Written by Nick Wood for Telecoms.com
New stats from research firm Dell’Oro suggest that the 2023 Open RAN market won’t see a repeat of last year’s stellar performance.
Global Open RAN revenue increased by 10-20 percent in the first three months of the year, while the vRAN market grew by 20-30 percent. In the first quarter of last year, Open RAN revenue more than doubled.
Dell’Oro said the slowdown this year was caused by growth tailing off in North America, which offset continued strong performance in Asia Pacific. Logically that makes sense, because this time last year, US operator Dish was racing to roll out its cloud native Open RAN network in order to meet its coverage obligation deadline. Having met that deadline, the pace of its deployment has probably eased off a little.
Indeed, “since both Open RAN and vRAN are still driven by a few large service providers, the slower growth in the first quarter was for the most part in line with expectations, reflecting more so the state of the 5G rollouts with some of the advanced operators than a shift in the overall Open RAN/vRAN market sentiment,” explained Dell’Oro vice president Stefan Pongratz, in a research note.

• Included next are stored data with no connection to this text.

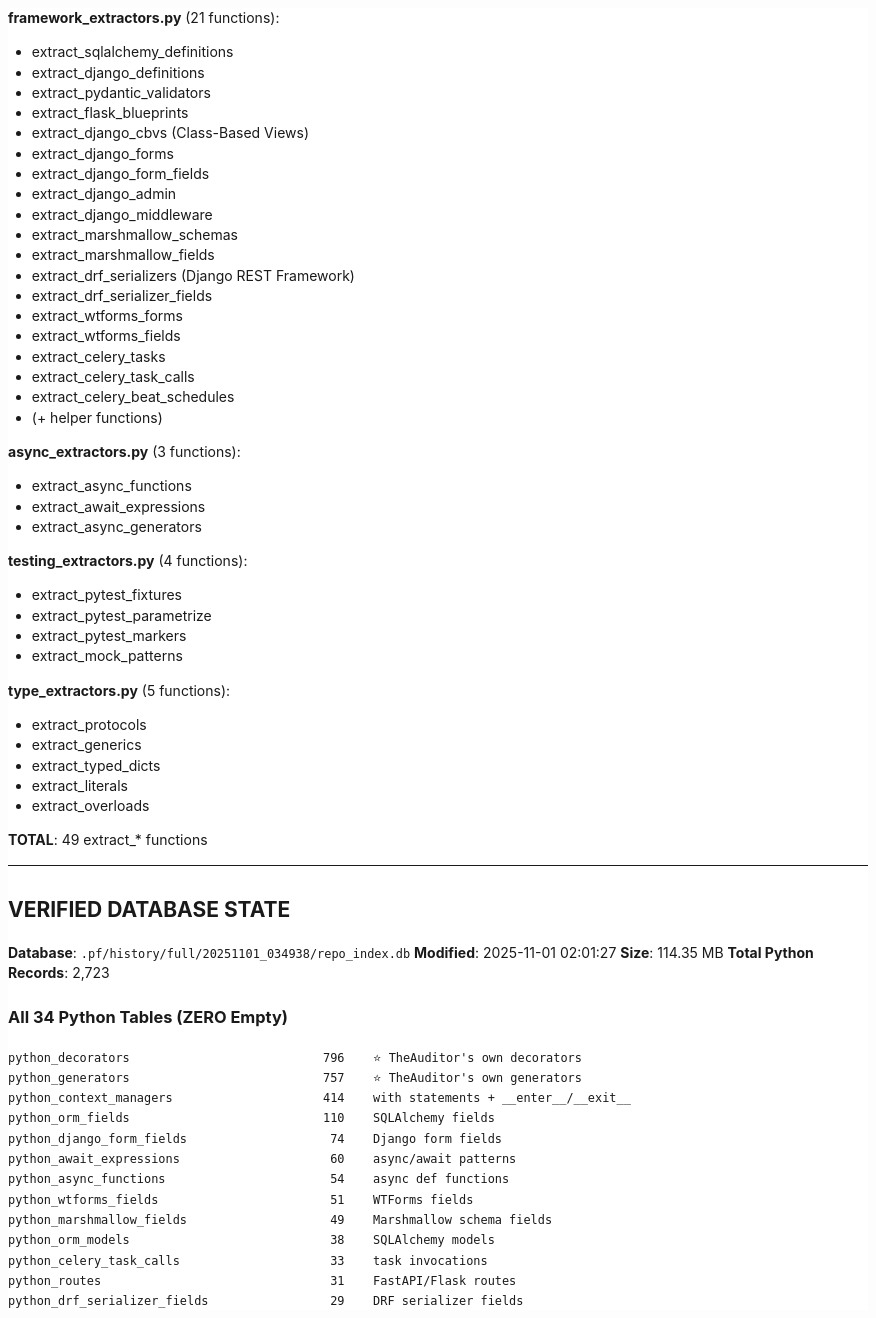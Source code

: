 **framework_extractors.py** (21 functions):
- extract_sqlalchemy_definitions
- extract_django_definitions
- extract_pydantic_validators
- extract_flask_blueprints
- extract_django_cbvs (Class-Based Views)
- extract_django_forms
- extract_django_form_fields
- extract_django_admin
- extract_django_middleware
- extract_marshmallow_schemas
- extract_marshmallow_fields
- extract_drf_serializers (Django REST Framework)
- extract_drf_serializer_fields
- extract_wtforms_forms
- extract_wtforms_fields
- extract_celery_tasks
- extract_celery_task_calls
- extract_celery_beat_schedules
- (+ helper functions)

**async_extractors.py** (3 functions):
- extract_async_functions
- extract_await_expressions
- extract_async_generators

**testing_extractors.py** (4 functions):
- extract_pytest_fixtures
- extract_pytest_parametrize
- extract_pytest_markers
- extract_mock_patterns

**type_extractors.py** (5 functions):
- extract_protocols
- extract_generics
- extract_typed_dicts
- extract_literals
- extract_overloads

**TOTAL**: 49 extract_* functions

---

## VERIFIED DATABASE STATE

**Database**: `.pf/history/full/20251101_034938/repo_index.db`
**Modified**: 2025-11-01 02:01:27
**Size**: 114.35 MB
**Total Python Records**: 2,723

### All 34 Python Tables (ZERO Empty)

```
python_decorators                           796    ⭐ TheAuditor's own decorators
python_generators                           757    ⭐ TheAuditor's own generators
python_context_managers                     414    with statements + __enter__/__exit__
python_orm_fields                           110    SQLAlchemy fields
python_django_form_fields                    74    Django form fields
python_await_expressions                     60    async/await patterns
python_async_functions                       54    async def functions
python_wtforms_fields                        51    WTForms fields
python_marshmallow_fields                    49    Marshmallow schema fields
python_orm_models                            38    SQLAlchemy models
python_celery_task_calls                     33    task invocations
python_routes                                31    FastAPI/Flask routes
python_drf_serializer_fields                 29    DRF serializer fields
```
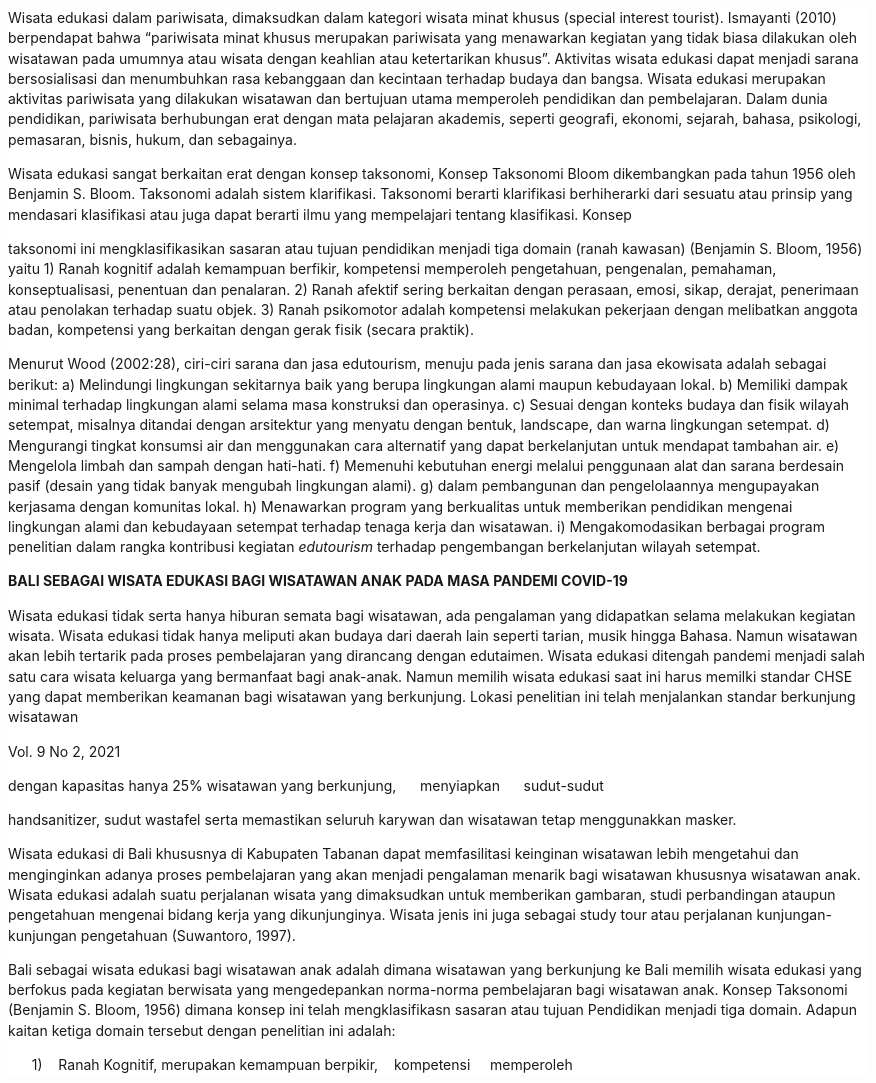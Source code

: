 <p><span class="font3">Wisata edukasi dalam pariwisata, dimaksudkan dalam kategori wisata minat khusus (special interest tourist). Ismayanti (2010) berpendapat bahwa “pariwisata minat khusus merupakan pariwisata yang menawarkan kegiatan yang tidak biasa dilakukan oleh wisatawan pada umumnya atau wisata dengan keahlian atau ketertarikan khusus”. Aktivitas wisata edukasi dapat menjadi sarana bersosialisasi dan menumbuhkan rasa kebanggaan dan kecintaan terhadap budaya dan bangsa. Wisata edukasi merupakan aktivitas pariwisata yang dilakukan wisatawan dan bertujuan utama memperoleh pendidikan dan pembelajaran. Dalam dunia pendidikan, pariwisata berhubungan erat dengan mata pelajaran akademis, seperti geografi, ekonomi, sejarah, bahasa, psikologi, pemasaran, bisnis, hukum, dan sebagainya.</span></p>
<p><span class="font3">Wisata edukasi sangat berkaitan erat dengan konsep taksonomi, Konsep Taksonomi Bloom dikembangkan pada tahun 1956 oleh Benjamin S. Bloom. Taksonomi adalah sistem klarifikasi. Taksonomi berarti klarifikasi berhiherarki dari sesuatu atau prinsip yang mendasari klasifikasi atau juga dapat berarti ilmu yang mempelajari tentang klasifikasi. Konsep</span></p>
<p><span class="font3">taksonomi ini mengklasifikasikan sasaran atau tujuan pendidikan menjadi tiga domain (ranah kawasan) (Benjamin S. Bloom, 1956) yaitu 1) Ranah kognitif adalah kemampuan berfikir, kompetensi memperoleh pengetahuan, pengenalan, pemahaman, konseptualisasi, penentuan dan penalaran. 2) Ranah afektif sering berkaitan dengan perasaan, emosi, sikap, derajat, penerimaan atau penolakan terhadap suatu objek. 3) Ranah psikomotor adalah kompetensi melakukan pekerjaan dengan melibatkan anggota badan, kompetensi yang berkaitan dengan gerak fisik (secara praktik).</span></p>
<p><span class="font3">Menurut Wood (2002:28), ciri-ciri sarana dan jasa edutourism, menuju pada jenis sarana dan jasa ekowisata adalah sebagai berikut: a) Melindungi lingkungan sekitarnya baik yang berupa lingkungan alami maupun kebudayaan lokal. b) Memiliki dampak minimal terhadap lingkungan alami selama masa konstruksi dan operasinya. c) Sesuai dengan konteks budaya dan fisik wilayah setempat, misalnya ditandai dengan arsitektur yang menyatu dengan bentuk, landscape, dan warna lingkungan setempat. d) Mengurangi tingkat konsumsi air dan menggunakan cara alternatif yang dapat berkelanjutan untuk mendapat tambahan air. e) Mengelola limbah dan sampah dengan hati-hati. f) Memenuhi kebutuhan energi melalui penggunaan alat dan sarana berdesain pasif (desain yang tidak banyak mengubah lingkungan alami). g) dalam pembangunan dan pengelolaannya mengupayakan kerjasama dengan komunitas lokal. h) Menawarkan program yang berkualitas untuk memberikan pendidikan mengenai lingkungan alami dan kebudayaan setempat terhadap tenaga kerja dan wisatawan. i) Mengakomodasikan berbagai program penelitian dalam rangka kontribusi kegiatan </span><span class="font3" style="font-style:italic;">edutourism</span><span class="font3"> terhadap pengembangan berkelanjutan wilayah setempat.</span></p>
<p><span class="font3" style="font-weight:bold;">BALI SEBAGAI WISATA EDUKASI BAGI WISATAWAN ANAK PADA MASA PANDEMI COVID-19</span></p>
<p><span class="font3">Wisata edukasi tidak serta hanya hiburan semata bagi wisatawan, ada pengalaman yang didapatkan selama melakukan kegiatan wisata. Wisata edukasi tidak hanya meliputi akan budaya dari daerah lain seperti tarian, musik hingga Bahasa. Namun wisatawan akan lebih tertarik pada proses pembelajaran yang dirancang dengan edutaimen. Wisata edukasi ditengah pandemi menjadi salah satu cara wisata keluarga yang bermanfaat bagi anak-anak. Namun memilih wisata edukasi saat ini harus memilki standar CHSE yang dapat memberikan keamanan bagi wisatawan yang berkunjung. Lokasi penelitian ini telah menjalankan standar berkunjung wisatawan</span></p>
<p><span class="font3">Vol. 9 No 2, 2021</span></p>
<p><span class="font3">dengan kapasitas hanya 25% wisatawan yang berkunjung, &nbsp;&nbsp;&nbsp;&nbsp;&nbsp;menyiapkan &nbsp;&nbsp;&nbsp;&nbsp;&nbsp;sudut-sudut</span></p>
<p><span class="font3">handsanitizer, sudut wastafel serta memastikan seluruh karywan dan wisatawan tetap menggunakkan masker.</span></p>
<p><span class="font3">Wisata edukasi di Bali khususnya di Kabupaten Tabanan dapat memfasilitasi keinginan wisatawan lebih mengetahui dan menginginkan adanya proses pembelajaran yang akan menjadi pengalaman menarik bagi wisatawan khususnya wisatawan anak. Wisata edukasi adalah suatu perjalanan wisata yang dimaksudkan untuk memberikan gambaran, studi perbandingan ataupun pengetahuan mengenai bidang kerja yang dikunjunginya. Wisata jenis ini juga sebagai study tour atau perjalanan kunjungan-kunjungan pengetahuan (Suwantoro, 1997).</span></p>
<p><span class="font3">Bali sebagai wisata edukasi bagi wisatawan anak adalah dimana wisatawan yang berkunjung ke Bali memilih wisata edukasi yang berfokus pada kegiatan berwisata yang mengedepankan norma-norma pembelajaran bagi wisatawan anak. Konsep Taksonomi (Benjamin S. Bloom, 1956) dimana konsep ini telah mengklasifikasn sasaran atau tujuan Pendidikan menjadi tiga domain. Adapun kaitan ketiga domain tersebut dengan penelitian ini adalah:</span></p>
<ul style="list-style:none;"><li>
<p><span class="font3">1) &nbsp;&nbsp;&nbsp;Ranah Kognitif, merupakan kemampuan berpikir, &nbsp;&nbsp;&nbsp;kompetensi &nbsp;&nbsp;&nbsp;&nbsp;memperoleh</span></p></li></ul>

“There are also signs that activity is improving beyond the early adopters but it will of course take some time for the sum of these smaller early majority type deployments to move the broader market,” he added.
As Pardeep Kohli, CEO of network software provider Mavenir, pointed out earlier this month, that when it comes to Open RAN, there is a world difference between a greenfield deployment and brownfield deployment.
Such is the scale of the challenge, Mavenir has raised an additional $100 million of funding mainly to help it develop new AI and automation tools that will make it easier and less costly for telcos to operate multi-vendor networks that include a mix of proprietary and Open RAN equipment.
Despite the slower growth, Dell’Oro is still generally bullish on Open RAN. It reiterated its prediction that Open RAN will account for 6-10 percent of the total global RAN market this year.
The same cannot be said for multi-access edge computing (MEC) though.
On Tuesday, Dell’Oro lowered its full-year outlook for the MEC market by more than 20 percent, citing a slowdown in China’s maturing 5G standalone (SA) market, and subdued interest from enterprises. It did not share what its original forecast for this year was, but in January it predicted that mobile core network (MCN) and MEC revenues would achieve a CAGR of 2 percent between 2022 and 2027, reaching more than $50 billion in total.
“Several factors are contributing to the slower uptake,” said Dell’Oro research director Dave Bolan, in a statement. “Some examples are: standalone private networks have garnered more attention and emphasis than MEC, which we define as extensions to Mobile Network Operators (MNOs) networks; lack of applications with well-defined return-on-investment (ROI); competition from Hyperscale Cloud Providers (HCPs), and upcoming Wi-Fi 7.”
“We believe enterprises are evaluating all of these choices before moving forward with more aggressive MEC deployments. As a result, we are lowering the MEC forecast for 2023,” he said.